### Data extracts
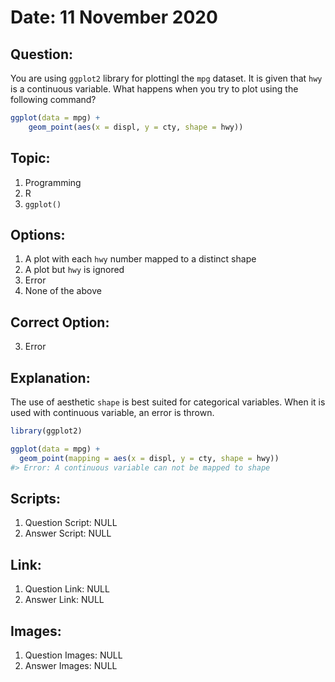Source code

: # Date: 11 November 2020

## Question:
You are using `ggplot2` library for plottingl the `mpg` dataset. It is given that `hwy` is a continuous variable. What happens when you try to plot using the following command?

```r
ggplot(data = mpg) +
	geom_point(aes(x = displ, y = cty, shape = hwy))
```

## Topic:
1. Programming
2. R
3. `ggplot()`

## Options:
1. A plot with each `hwy` number mapped to a distinct shape
2. A plot but `hwy` is ignored
3. Error
4. None of the above

## Correct Option:
3. Error

## Explanation:
The use of aesthetic `shape` is best suited for categorical variables. When it is used with continuous variable, an error is thrown.
``` r
library(ggplot2)

ggplot(data = mpg) + 
  geom_point(mapping = aes(x = displ, y = cty, shape = hwy))
#> Error: A continuous variable can not be mapped to shape
```

## Scripts:
1. Question Script: NULL
2. Answer Script: NULL

## Link:
1. Question Link: NULL
2. Answer Link: NULL

## Images:
1. Question Images: NULL
2. Answer Images: NULL
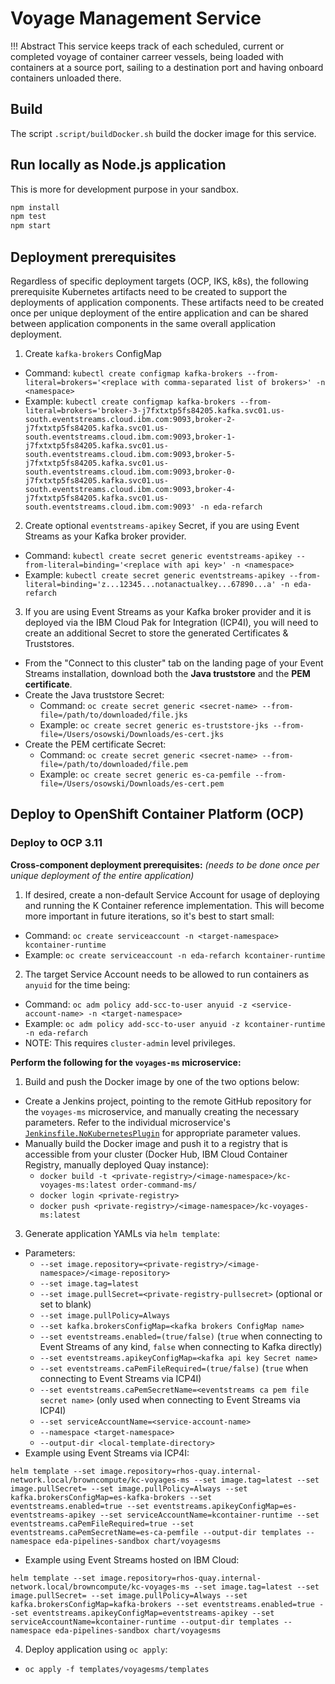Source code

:# Voyage Management Service

!!! Abstract
        This service keeps track of each scheduled, current or completed voyage of container carreer vessels, being loaded with containers at a source port, sailing to a destination port and having onboard containers unloaded there.


## Build

The script `.script/buildDocker.sh` build the docker image for this service.

## Run locally as Node.js application

This is more for development purpose in your sandbox.

```bash
npm install
npm test
npm start
```

## Deployment prerequisites

Regardless of specific deployment targets (OCP, IKS, k8s), the following prerequisite Kubernetes artifacts need to be created to support the deployments of application components.  These artifacts need to be created once per unique deployment of the entire application and can be shared between application components in the same overall application deployment.

1. Create `kafka-brokers` ConfigMap
  - Command: `kubectl create configmap kafka-brokers --from-literal=brokers='<replace with comma-separated list of brokers>' -n <namespace>`
  - Example: `kubectl create configmap kafka-brokers --from-literal=brokers='broker-3-j7fxtxtp5fs84205.kafka.svc01.us-south.eventstreams.cloud.ibm.com:9093,broker-2-j7fxtxtp5fs84205.kafka.svc01.us-south.eventstreams.cloud.ibm.com:9093,broker-1-j7fxtxtp5fs84205.kafka.svc01.us-south.eventstreams.cloud.ibm.com:9093,broker-5-j7fxtxtp5fs84205.kafka.svc01.us-south.eventstreams.cloud.ibm.com:9093,broker-0-j7fxtxtp5fs84205.kafka.svc01.us-south.eventstreams.cloud.ibm.com:9093,broker-4-j7fxtxtp5fs84205.kafka.svc01.us-south.eventstreams.cloud.ibm.com:9093' -n eda-refarch`
2. Create optional `eventstreams-apikey` Secret, if you are using Event Streams as your Kafka broker provider.
  - Command: `kubectl create secret generic eventstreams-apikey --from-literal=binding='<replace with api key>' -n <namespace>`
  - Example: `kubectl create secret generic eventstreams-apikey --from-literal=binding='z...12345...notanactualkey...67890...a' -n eda-refarch`
3. If you are using Event Streams as your Kafka broker provider and it is deployed via the IBM Cloud Pak for Integration (ICP4I), you will need to create an additional Secret to store the generated Certificates & Truststores.
  - From the "Connect to this cluster" tab on the landing page of your Event Streams installation, download both the **Java truststore** and the **PEM certificate**.
  - Create the Java truststore Secret:
    - Command: `oc create secret generic <secret-name> --from-file=/path/to/downloaded/file.jks`
    - Example: `oc create secret generic es-truststore-jks --from-file=/Users/osowski/Downloads/es-cert.jks`
  - Create the PEM certificate Secret:
    - Command: `oc create secret generic <secret-name> --from-file=/path/to/downloaded/file.pem`
    - Example: `oc create secret generic es-ca-pemfile --from-file=/Users/osowski/Downloads/es-cert.pem`

## Deploy to OpenShift Container Platform (OCP)

### Deploy to OCP 3.11

**Cross-component deployment prerequisites:** _(needs to be done once per unique deployment of the entire application)_
1. If desired, create a non-default Service Account for usage of deploying and running the K Container reference implementation.  This will become more important in future iterations, so it's best to start small:
  - Command: `oc create serviceaccount -n <target-namespace> kcontainer-runtime`
  - Example: `oc create serviceaccount -n eda-refarch kcontainer-runtime`
2. The target Service Account needs to be allowed to run containers as `anyuid` for the time being:
  - Command: `oc adm policy add-scc-to-user anyuid -z <service-account-name> -n <target-namespace>`
  - Example: `oc adm policy add-scc-to-user anyuid -z kcontainer-runtime -n eda-refarch`
  - NOTE: This requires `cluster-admin` level privileges.

**Perform the following for the `voyages-ms` microservice:**
1. Build and push the Docker image by one of the two options below:
  - Create a Jenkins project, pointing to the remote GitHub repository for the `voyages-ms` microservice, and manually creating the necessary parameters.  Refer to the individual microservice's [`Jenkinsfile.NoKubernetesPlugin`](../voyages-ms/Jenkinsfile.NoKubernetesPlugin) for appropriate parameter values.
  - Manually build the Docker image and push it to a registry that is accessible from your cluster (Docker Hub, IBM Cloud Container Registry, manually deployed Quay instance):
    - `docker build -t <private-registry>/<image-namespace>/kc-voyages-ms:latest order-command-ms/`
    - `docker login <private-registry>`
    - `docker push <private-registry>/<image-namespace>/kc-voyages-ms:latest`
3. Generate application YAMLs via `helm template`:
  - Parameters:
    - `--set image.repository=<private-registry>/<image-namespace>/<image-repository>`
    - `--set image.tag=latest`
    - `--set image.pullSecret=<private-registry-pullsecret>` (optional or set to blank)
    - `--set image.pullPolicy=Always`
    - `--set kafka.brokersConfigMap=<kafka brokers ConfigMap name>`
    - `--set eventstreams.enabled=(true/false)` (`true` when connecting to Event Streams of any kind, `false` when connecting to Kafka directly)
    - `--set eventstreams.apikeyConfigMap=<kafka api key Secret name>`
    - `--set eventstreams.caPemFileRequired=(true/false)` (`true` when connecting to Event Streams via ICP4I)
    - `--set eventstreams.caPemSecretName=<eventstreams ca pem file secret name>` (only used when connecting to Event Streams via ICP4I)
    - `--set serviceAccountName=<service-account-name>`
    - `--namespace <target-namespace>`
    - `--output-dir <local-template-directory>`
  - Example using Event Streams via ICP4I:
   ```
   helm template --set image.repository=rhos-quay.internal-network.local/browncompute/kc-voyages-ms --set image.tag=latest --set image.pullSecret= --set image.pullPolicy=Always --set kafka.brokersConfigMap=es-kafka-brokers --set eventstreams.enabled=true --set eventstreams.apikeyConfigMap=es-eventstreams-apikey --set serviceAccountName=kcontainer-runtime --set eventstreams.caPemFileRequired=true --set eventstreams.caPemSecretName=es-ca-pemfile --output-dir templates --namespace eda-pipelines-sandbox chart/voyagesms
   ```
  - Example using Event Streams hosted on IBM Cloud:
  ```
  helm template --set image.repository=rhos-quay.internal-network.local/browncompute/kc-voyages-ms --set image.tag=latest --set image.pullSecret= --set image.pullPolicy=Always --set kafka.brokersConfigMap=kafka-brokers --set eventstreams.enabled=true --set eventstreams.apikeyConfigMap=eventstreams-apikey --set serviceAccountName=kcontainer-runtime --output-dir templates --namespace eda-pipelines-sandbox chart/voyagesms
  ```
4. Deploy application using `oc apply`:
  - `oc apply -f templates/voyagesms/templates`
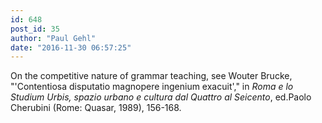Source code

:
 ```yaml
---
id: 648
post_id: 35
author: "Paul Gehl"
date: "2016-11-30 06:57:25"
---
```

On the competitive nature of grammar teaching, see Wouter Brucke, "'Contentiosa disputatio magnopere ingenium exacuit'," in <em>Roma e lo Studium Urbis, spazio urbano e cultura dal Quattro al Seicento</em>, ed.Paolo Cherubini (Rome: Quasar, 1989), 156-168.
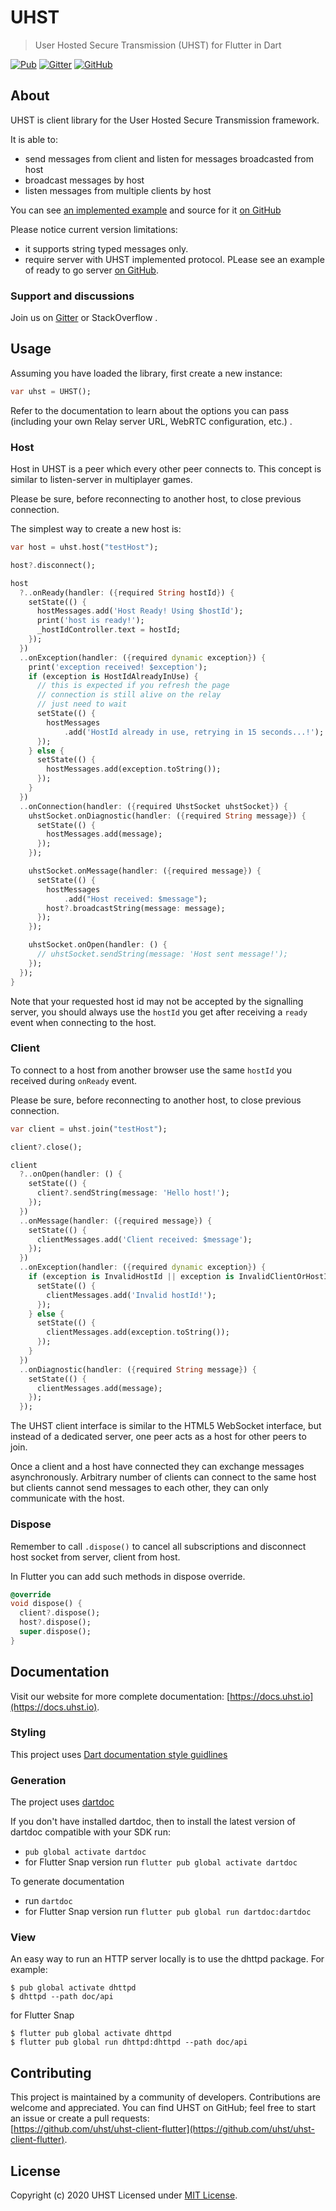 # UHST

> User Hosted Secure Transmission (UHST) for Flutter in Dart

[![Pub](https://img.shields.io/pub/v/uhst.svg)](https://pub.dartlang.org/packages/uhst)
[![Gitter](https://badges.gitter.im/uhst/community.svg)](https://gitter.im/uhst/community?utm_source=badge&utm_medium=badge&utm_campaign=pr-badge)
[![GitHub](https://img.shields.io/github/license/uhst/uhst-client-flutter)](LICENSE)

## About

UHST is client library for the User Hosted Secure Transmission framework.

It is able to:

- send messages from client and listen for messages broadcasted from host
- broadcast messages by host
- listen messages from multiple clients by host

You can see [an implemented example](https://docs.uhst.io/uhst-client-flutter/) and source for it [on GitHub](https://github.com/uhst/uhst-client-flutter/tree/next/example)

Please notice current version limitations:

- it supports string typed messages only.
- require server with UHST implemented protocol. PLease see an example of ready to go server [on GitHub](https://github.com/uhst/uhst-server-node).

### Support and discussions

Join us on [Gitter](https://gitter.im/uhst/community?utm_source=share-link&utm_medium=link&utm_campaign=share-link) or StackOverflow .

## Usage

Assuming you have loaded the library, first create a new instance:

```dart
var uhst = UHST();
```

Refer to the documentation to learn about the options you can pass
(including your own Relay server URL, WebRTC configuration, etc.) .

### Host

Host in UHST is a peer which every other peer connects to.
This concept is similar to listen-server in multiplayer games.

Please be sure, before reconnecting to another host, to close previous connection.

The simplest way to create a new host is:

```dart
var host = uhst.host("testHost");

host?.disconnect();

host
  ?..onReady(handler: ({required String hostId}) {
    setState(() {
      hostMessages.add('Host Ready! Using $hostId');
      print('host is ready!');
      _hostIdController.text = hostId;
    });
  })
  ..onException(handler: ({required dynamic exception}) {
    print('exception received! $exception');
    if (exception is HostIdAlreadyInUse) {
      // this is expected if you refresh the page
      // connection is still alive on the relay
      // just need to wait
      setState(() {
        hostMessages
            .add('HostId already in use, retrying in 15 seconds...!');
      });
    } else {
      setState(() {
        hostMessages.add(exception.toString());
      });
    }
  })
  ..onConnection(handler: ({required UhstSocket uhstSocket}) {
    uhstSocket.onDiagnostic(handler: ({required String message}) {
      setState(() {
        hostMessages.add(message);
      });
    });

    uhstSocket.onMessage(handler: ({required message}) {
      setState(() {
        hostMessages
            .add("Host received: $message");
        host?.broadcastString(message: message);
      });
    });

    uhstSocket.onOpen(handler: () {
      // uhstSocket.sendString(message: 'Host sent message!');
    });
  });
}
```

Note that your requested host id may not be accepted by the signalling server,
you should always use the `hostId` you get after receiving a `ready`
event when connecting to the host.

### Client

To connect to a host from another browser use the same `hostId`
you received during `onReady` event.

Please be sure, before reconnecting to another host, to close previous connection.

```dart
var client = uhst.join("testHost");

client?.close();

client
  ?..onOpen(handler: () {
    setState(() {
      client?.sendString(message: 'Hello host!');
    });
  })
  ..onMessage(handler: ({required message}) {
    setState(() {
      clientMessages.add('Client received: $message');
    });
  })
  ..onException(handler: ({required dynamic exception}) {
    if (exception is InvalidHostId || exception is InvalidClientOrHostId) {
      setState(() {
        clientMessages.add('Invalid hostId!');
      });
    } else {
      setState(() {
        clientMessages.add(exception.toString());
      });
    }
  })
  ..onDiagnostic(handler: ({required String message}) {
    setState(() {
      clientMessages.add(message);
    });
  });
```

The UHST client interface is similar to the HTML5 WebSocket interface,
but instead of a dedicated server, one peer acts as a host for other peers to join.

Once a client and a host have connected they can exchange messages asynchronously.
Arbitrary number of clients can connect to the same host but clients
cannot send messages to each other, they can only communicate with the host.

### Dispose

Remember to call `.dispose()` to cancel all subscriptions and disconnect host socket from server, client from host.

In Flutter you can add such methods in dispose override.

```dart
@override
void dispose() {
  client?.dispose();
  host?.dispose();
  super.dispose();
}
```

## Documentation

Visit our website for more complete documentation: [https://docs.uhst.io](https://docs.uhst.io).

### Styling

This project uses [Dart documentation style guidlines](https://dart.dev/guides/language/effective-dart/documentation)

### Generation

The project uses [dartdoc](https://github.com/dart-lang/dartdoc#dartdoc)

If you don't have installed dartdoc, then to install the latest version of dartdoc compatible with your SDK run:

- `pub global activate dartdoc`
- for Flutter Snap version run `flutter pub global activate dartdoc`

To generate documentation

- run `dartdoc`
- for Flutter Snap version run `flutter pub global run dartdoc:dartdoc`

### View

An easy way to run an HTTP server locally is to use the dhttpd package. For example:

```shell
$ pub global activate dhttpd
$ dhttpd --path doc/api
```

for Flutter Snap

```shell
$ flutter pub global activate dhttpd
$ flutter pub global run dhttpd:dhttpd --path doc/api
```

## Contributing

This project is maintained by a community of developers. Contributions are welcome and appreciated.
You can find UHST on GitHub; feel free to start an issue or create a pull requests:<br>
[https://github.com/uhst/uhst-client-flutter](https://github.com/uhst/uhst-client-flutter).

## License

Copyright (c) 2020 UHST
Licensed under [MIT License](LICENSE).
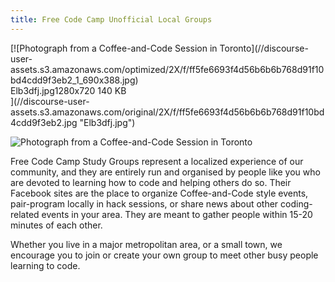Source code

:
 ```yaml
---
title: Free Code Camp Unofficial Local Groups
---
```

<div class="lightbox-wrapper">[![Photograph from a Coffee-and-Code Session in Toronto](//discourse-user-assets.s3.amazonaws.com/optimized/2X/f/ff5fe6693f4d56b6b6b768d91f10bd4cdd9f3eb2_1_690x388.jpg)

<div class="meta"><span class="filename">Elb3dfj.jpg</span><span class="informations">1280x720 140 KB</span><span class="expand"></span></div>](//discourse-user-assets.s3.amazonaws.com/original/2X/f/ff5fe6693f4d56b6b6b768d91f10bd4cdd9f3eb2.jpg "Elb3dfj.jpg") </div>

![Photograph from a Coffee-and-Code Session in Toronto](https://res.cloudinary.com/hijerboa/image/upload/v1511457632/FCCthing_aygoxb.jpg)

Free Code Camp Study Groups represent a localized experience of our community, and they are entirely run and organised by people like you who are devoted to learning how to code and helping others do so. Their Facebook sites are the place to organize Coffee-and-Code style events, pair-program locally in hack sessions, or share news about other coding-related events in your area. They are meant to gather people within 15-20 minutes of each other.

Whether you live in a major metropolitan area, or a small town, we encourage you to join or create your own group to meet other busy people learning to code.

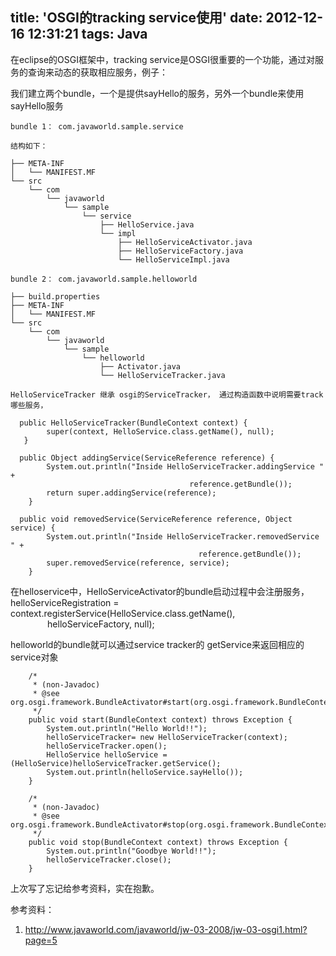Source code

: title: 'OSGI的tracking service使用'
date: 2012-12-16 12:31:21
tags: Java
---

在eclipse的OSGI框架中，tracking service是OSGI很重要的一个功能，通过对服务的查询来动态的获取相应服务，例子：

我们建立两个bundle，一个是提供sayHello的服务，另外一个bundle来使用sayHello服务

```
bundle 1： com.javaworld.sample.service

结构如下：

├── META-INF
│   └── MANIFEST.MF
└── src
    └── com
        └── javaworld
            └── sample
                └── service
                    ├── HelloService.java
                    └── impl
                        ├── HelloServiceActivator.java
                        ├── HelloServiceFactory.java
                        └── HelloServiceImpl.java

```

```
bundle 2： com.javaworld.sample.helloworld

├── build.properties
├── META-INF
│   └── MANIFEST.MF
└── src
    └── com
        └── javaworld
            └── sample
                └── helloworld
                    ├── Activator.java
                    └── HelloServiceTracker.java

HelloServiceTracker 继承 osgi的ServiceTracker， 通过构造函数中说明需要track哪些服务，

  public HelloServiceTracker(BundleContext context) {
        super(context, HelloService.class.getName(), null);
   }
  
  public Object addingService(ServiceReference reference) {
        System.out.println("Inside HelloServiceTracker.addingService " +
                                        reference.getBundle());
        return super.addingService(reference);
    }
   
  public void removedService(ServiceReference reference, Object service) {
        System.out.println("Inside HelloServiceTracker.removedService " +
                                          reference.getBundle());
        super.removedService(reference, service);
    }  
```

在helloservice中，HelloServiceActivator的bundle启动过程中会注册服务，
helloServiceRegistration = context.registerService(HelloService.class.getName(), 
                                                   helloServiceFactory, null);


helloworld的bundle就可以通过service tracker的 getService来返回相应的service对象

```
    /*
     * (non-Javadoc)
     * @see org.osgi.framework.BundleActivator#start(org.osgi.framework.BundleContext)
     */
    public void start(BundleContext context) throws Exception {
        System.out.println("Hello World!!");
        helloServiceTracker= new HelloServiceTracker(context);
        helloServiceTracker.open();
        HelloService helloService = (HelloService)helloServiceTracker.getService();
        System.out.println(helloService.sayHello());
    }
    
    /*
     * (non-Javadoc)
     * @see org.osgi.framework.BundleActivator#stop(org.osgi.framework.BundleContext)
     */
    public void stop(BundleContext context) throws Exception {
        System.out.println("Goodbye World!!");
        helloServiceTracker.close();
    }

```

上次写了忘记给参考资料，实在抱歉。

参考资料：

1. http://www.javaworld.com/javaworld/jw-03-2008/jw-03-osgi1.html?page=5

### What to work on
Return, from the data above, each line in which the string "println" appears.

### Exercise solution
        System.out.println("Inside HelloServiceTracker.addingService " +
        System.out.println("Inside HelloServiceTracker.removedService " +
        System.out.println("Hello World!!");
        System.out.println(helloService.sayHello());
        System.out.println("Goodbye World!!");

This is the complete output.